= Beginning of Section =
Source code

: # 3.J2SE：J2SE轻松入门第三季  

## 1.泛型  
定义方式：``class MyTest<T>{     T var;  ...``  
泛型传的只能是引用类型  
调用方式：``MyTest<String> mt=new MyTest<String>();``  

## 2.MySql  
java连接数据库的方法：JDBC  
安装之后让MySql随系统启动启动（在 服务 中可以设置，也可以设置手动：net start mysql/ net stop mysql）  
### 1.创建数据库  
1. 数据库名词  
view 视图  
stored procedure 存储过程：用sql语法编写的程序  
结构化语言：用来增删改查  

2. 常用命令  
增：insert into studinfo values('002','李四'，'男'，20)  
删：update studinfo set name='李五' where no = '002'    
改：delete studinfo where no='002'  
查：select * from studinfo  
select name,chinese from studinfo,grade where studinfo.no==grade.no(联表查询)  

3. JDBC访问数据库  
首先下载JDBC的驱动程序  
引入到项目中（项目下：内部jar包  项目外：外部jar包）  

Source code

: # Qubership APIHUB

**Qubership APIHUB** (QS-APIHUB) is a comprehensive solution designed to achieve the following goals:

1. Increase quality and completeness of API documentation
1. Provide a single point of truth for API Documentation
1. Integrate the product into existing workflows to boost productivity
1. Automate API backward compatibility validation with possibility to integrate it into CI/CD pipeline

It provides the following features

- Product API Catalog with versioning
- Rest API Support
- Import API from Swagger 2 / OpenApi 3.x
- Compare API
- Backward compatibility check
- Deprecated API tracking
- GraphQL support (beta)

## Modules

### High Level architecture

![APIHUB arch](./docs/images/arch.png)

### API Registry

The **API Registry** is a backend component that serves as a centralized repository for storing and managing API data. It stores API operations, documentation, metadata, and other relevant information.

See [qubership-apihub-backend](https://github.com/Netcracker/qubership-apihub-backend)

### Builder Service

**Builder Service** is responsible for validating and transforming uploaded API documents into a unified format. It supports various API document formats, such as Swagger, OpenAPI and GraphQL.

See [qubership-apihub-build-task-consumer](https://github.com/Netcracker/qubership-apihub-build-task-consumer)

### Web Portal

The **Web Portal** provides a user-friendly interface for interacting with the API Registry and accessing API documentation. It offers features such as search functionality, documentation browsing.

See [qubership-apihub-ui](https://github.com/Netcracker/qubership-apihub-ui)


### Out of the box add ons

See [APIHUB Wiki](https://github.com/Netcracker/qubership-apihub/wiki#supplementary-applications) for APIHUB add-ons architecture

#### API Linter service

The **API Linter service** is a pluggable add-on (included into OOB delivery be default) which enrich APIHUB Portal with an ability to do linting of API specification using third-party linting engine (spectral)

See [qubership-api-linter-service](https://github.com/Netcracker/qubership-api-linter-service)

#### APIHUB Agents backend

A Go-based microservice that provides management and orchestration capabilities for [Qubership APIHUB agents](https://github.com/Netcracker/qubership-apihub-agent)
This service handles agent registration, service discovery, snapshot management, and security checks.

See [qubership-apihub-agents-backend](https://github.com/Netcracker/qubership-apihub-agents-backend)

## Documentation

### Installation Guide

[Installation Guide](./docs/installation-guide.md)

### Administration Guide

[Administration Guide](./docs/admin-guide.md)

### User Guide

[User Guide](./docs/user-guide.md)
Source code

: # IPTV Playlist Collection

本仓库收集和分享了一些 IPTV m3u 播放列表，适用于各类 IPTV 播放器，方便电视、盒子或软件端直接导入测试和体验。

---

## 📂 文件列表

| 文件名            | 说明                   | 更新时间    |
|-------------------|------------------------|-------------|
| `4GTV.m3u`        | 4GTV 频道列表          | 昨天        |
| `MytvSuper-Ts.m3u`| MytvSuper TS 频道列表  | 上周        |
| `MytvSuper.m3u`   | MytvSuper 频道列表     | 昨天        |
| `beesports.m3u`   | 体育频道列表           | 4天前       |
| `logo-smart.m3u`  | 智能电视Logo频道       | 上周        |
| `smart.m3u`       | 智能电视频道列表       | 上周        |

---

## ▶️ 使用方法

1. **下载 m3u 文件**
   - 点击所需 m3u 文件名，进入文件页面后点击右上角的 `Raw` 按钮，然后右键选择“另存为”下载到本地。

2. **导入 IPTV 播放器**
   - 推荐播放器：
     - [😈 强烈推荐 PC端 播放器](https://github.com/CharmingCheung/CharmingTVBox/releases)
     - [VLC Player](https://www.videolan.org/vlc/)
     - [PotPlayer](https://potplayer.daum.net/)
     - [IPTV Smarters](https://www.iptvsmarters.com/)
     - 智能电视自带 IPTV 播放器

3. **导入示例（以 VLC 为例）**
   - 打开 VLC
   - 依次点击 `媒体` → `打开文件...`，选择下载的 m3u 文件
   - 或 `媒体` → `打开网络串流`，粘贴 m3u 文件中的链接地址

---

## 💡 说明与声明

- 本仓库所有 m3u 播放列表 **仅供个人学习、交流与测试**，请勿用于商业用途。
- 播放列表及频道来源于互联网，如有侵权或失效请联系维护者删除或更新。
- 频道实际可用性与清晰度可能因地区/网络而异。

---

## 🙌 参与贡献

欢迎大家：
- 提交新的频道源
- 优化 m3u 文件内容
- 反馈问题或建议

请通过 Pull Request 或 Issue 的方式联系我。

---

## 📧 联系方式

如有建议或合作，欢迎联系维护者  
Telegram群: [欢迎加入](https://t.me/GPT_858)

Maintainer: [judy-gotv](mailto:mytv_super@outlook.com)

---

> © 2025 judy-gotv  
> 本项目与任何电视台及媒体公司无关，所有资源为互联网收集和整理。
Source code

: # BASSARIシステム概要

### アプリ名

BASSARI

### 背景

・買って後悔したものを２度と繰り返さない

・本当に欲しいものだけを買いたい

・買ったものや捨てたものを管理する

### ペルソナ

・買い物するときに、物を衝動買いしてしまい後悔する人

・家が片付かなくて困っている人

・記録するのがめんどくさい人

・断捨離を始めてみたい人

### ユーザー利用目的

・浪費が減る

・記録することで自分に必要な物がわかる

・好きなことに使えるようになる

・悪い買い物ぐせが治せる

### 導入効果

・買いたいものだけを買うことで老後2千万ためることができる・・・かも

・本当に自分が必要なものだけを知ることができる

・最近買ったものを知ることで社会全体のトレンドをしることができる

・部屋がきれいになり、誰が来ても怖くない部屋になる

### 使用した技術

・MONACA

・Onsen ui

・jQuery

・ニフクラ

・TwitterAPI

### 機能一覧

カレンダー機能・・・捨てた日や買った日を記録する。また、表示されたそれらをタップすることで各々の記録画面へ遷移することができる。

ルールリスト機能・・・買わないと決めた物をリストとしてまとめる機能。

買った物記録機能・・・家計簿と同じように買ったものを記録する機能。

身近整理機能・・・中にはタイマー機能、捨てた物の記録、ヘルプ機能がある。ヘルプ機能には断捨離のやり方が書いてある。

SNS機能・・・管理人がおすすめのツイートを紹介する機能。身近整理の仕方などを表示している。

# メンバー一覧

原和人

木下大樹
= End of Section =
• **Work task**: Give back the data above, repeating every record exactly.

• **Your response**:
Source code

: # 3.J2SE：J2SE轻松入门第三季  

## 1.泛型  
定义方式：``class MyTest<T>{     T var;  ...``  
泛型传的只能是引用类型  
调用方式：``MyTest<String> mt=new MyTest<String>();``  

## 2.MySql  
java连接数据库的方法：JDBC  
安装之后让MySql随系统启动启动（在 服务 中可以设置，也可以设置手动：net start mysql/ net stop mysql）  
### 1.创建数据库  
1. 数据库名词  
view 视图  
stored procedure 存储过程：用sql语法编写的程序  
结构化语言：用来增删改查  

2. 常用命令  
增：insert into studinfo values('002','李四'，'男'，20)  
删：update studinfo set name='李五' where no = '002'    
改：delete studinfo where no='002'  
查：select * from studinfo  
select name,chinese from studinfo,grade where studinfo.no==grade.no(联表查询)  

3. JDBC访问数据库  
首先下载JDBC的驱动程序  
引入到项目中（项目下：内部jar包  项目外：外部jar包）  

Source code

: # Qubership APIHUB

**Qubership APIHUB** (QS-APIHUB) is a comprehensive solution designed to achieve the following goals:

1. Increase quality and completeness of API documentation
1. Provide a single point of truth for API Documentation
1. Integrate the product into existing workflows to boost productivity
1. Automate API backward compatibility validation with possibility to integrate it into CI/CD pipeline

It provides the following features

- Product API Catalog with versioning
- Rest API Support
- Import API from Swagger 2 / OpenApi 3.x
- Compare API
- Backward compatibility check
- Deprecated API tracking
- GraphQL support (beta)

## Modules

### High Level architecture

![APIHUB arch](./docs/images/arch.png)

### API Registry

The **API Registry** is a backend component that serves as a centralized repository for storing and managing API data. It stores API operations, documentation, metadata, and other relevant information.

See [qubership-apihub-backend](https://github.com/Netcracker/qubership-apihub-backend)

### Builder Service

**Builder Service** is responsible for validating and transforming uploaded API documents into a unified format. It supports various API document formats, such as Swagger, OpenAPI and GraphQL.

See [qubership-apihub-build-task-consumer](https://github.com/Netcracker/qubership-apihub-build-task-consumer)

### Web Portal

The **Web Portal** provides a user-friendly interface for interacting with the API Registry and accessing API documentation. It offers features such as search functionality, documentation browsing.

See [qubership-apihub-ui](https://github.com/Netcracker/qubership-apihub-ui)


### Out of the box add ons

See [APIHUB Wiki](https://github.com/Netcracker/qubership-apihub/wiki#supplementary-applications) for APIHUB add-ons architecture

#### API Linter service

The **API Linter service** is a pluggable add-on (included into OOB delivery be default) which enrich APIHUB Portal with an ability to do linting of API specification using third-party linting engine (spectral)

See [qubership-api-linter-service](https://github.com/Netcracker/qubership-api-linter-service)

#### APIHUB Agents backend

A Go-based microservice that provides management and orchestration capabilities for [Qubership APIHUB agents](https://github.com/Netcracker/qubership-apihub-agent)
This service handles agent registration, service discovery, snapshot management, and security checks.

See [qubership-apihub-agents-backend](https://github.com/Netcracker/qubership-apihub-agents-backend)

## Documentation

### Installation Guide

[Installation Guide](./docs/installation-guide.md)

### Administration Guide

[Administration Guide](./docs/admin-guide.md)

### User Guide

[User Guide](./docs/user-guide.md)
Source code

: # IPTV Playlist Collection

本仓库收集和分享了一些 IPTV m3u 播放列表，适用于各类 IPTV 播放器，方便电视、盒子或软件端直接导入测试和体验。

---

## 📂 文件列表

| 文件名            | 说明                   | 更新时间    |
|-------------------|------------------------|-------------|
| `4GTV.m3u`        | 4GTV 频道列表          | 昨天        |
| `MytvSuper-Ts.m3u`| MytvSuper TS 频道列表  | 上周        |
| `MytvSuper.m3u`   | MytvSuper 频道列表     | 昨天        |
| `beesports.m3u`   | 体育频道列表           | 4天前       |
| `logo-smart.m3u`  | 智能电视Logo频道       | 上周        |
| `smart.m3u`       | 智能电视频道列表       | 上周        |

---

## ▶️ 使用方法

1. **下载 m3u 文件**
   - 点击所需 m3u 文件名，进入文件页面后点击右上角的 `Raw` 按钮，然后右键选择“另存为”下载到本地。

2. **导入 IPTV 播放器**
   - 推荐播放器：
     - [😈 强烈推荐 PC端 播放器](https://github.com/CharmingCheung/CharmingTVBox/releases)
     - [VLC Player](https://www.videolan.org/vlc/)
     - [PotPlayer](https://potplayer.daum.net/)
     - [IPTV Smarters](https://www.iptvsmarters.com/)
     - 智能电视自带 IPTV 播放器

3. **导入示例（以 VLC 为例）**
   - 打开 VLC
   - 依次点击 `媒体` → `打开文件...`，选择下载的 m3u 文件
   - 或 `媒体` → `打开网络串流`，粘贴 m3u 文件中的链接地址

---

## 💡 说明与声明

- 本仓库所有 m3u 播放列表 **仅供个人学习、交流与测试**，请勿用于商业用途。
- 播放列表及频道来源于互联网，如有侵权或失效请联系维护者删除或更新。
- 频道实际可用性与清晰度可能因地区/网络而异。

---

## 🙌 参与贡献

欢迎大家：
- 提交新的频道源
- 优化 m3u 文件内容
- 反馈问题或建议

请通过 Pull Request 或 Issue 的方式联系我。

---

## 📧 联系方式

如有建议或合作，欢迎联系维护者  
Telegram群: [欢迎加入](https://t.me/GPT_858)

Maintainer: [judy-gotv](mailto:mytv_super@outlook.com)

---

> © 2025 judy-gotv  
> 本项目与任何电视台及媒体公司无关，所有资源为互联网收集和整理。
Source code

: # BASSARIシステム概要

### アプリ名

BASSARI

### 背景

・買って後悔したものを２度と繰り返さない

・本当に欲しいものだけを買いたい

・買ったものや捨てたものを管理する

### ペルソナ

・買い物するときに、物を衝動買いしてしまい後悔する人

・家が片付かなくて困っている人

・記録するのがめんどくさい人

・断捨離を始めてみたい人

### ユーザー利用目的

・浪費が減る

・記録することで自分に必要な物がわかる

・好きなことに使えるようになる

・悪い買い物ぐせが治せる

### 導入効果

・買いたいものだけを買うことで老後2千万ためることができる・・・かも

・本当に自分が必要なものだけを知ることができる

・最近買ったものを知ることで社会全体のトレンドをしることができる

・部屋がきれいになり、誰が来ても怖くない部屋になる

### 使用した技術

・MONACA

・Onsen ui

・jQuery

・ニフクラ

・TwitterAPI

### 機能一覧

カレンダー機能・・・捨てた日や買った日を記録する。また、表示されたそれらをタップすることで各々の記録画面へ遷移することができる。

ルールリスト機能・・・買わないと決めた物をリストとしてまとめる機能。

買った物記録機能・・・家計簿と同じように買ったものを記録する機能。

身近整理機能・・・中にはタイマー機能、捨てた物の記録、ヘルプ機能がある。ヘルプ機能には断捨離のやり方が書いてある。

SNS機能・・・管理人がおすすめのツイートを紹介する機能。身近整理の仕方などを表示している。

# メンバー一覧

原和人

木下大樹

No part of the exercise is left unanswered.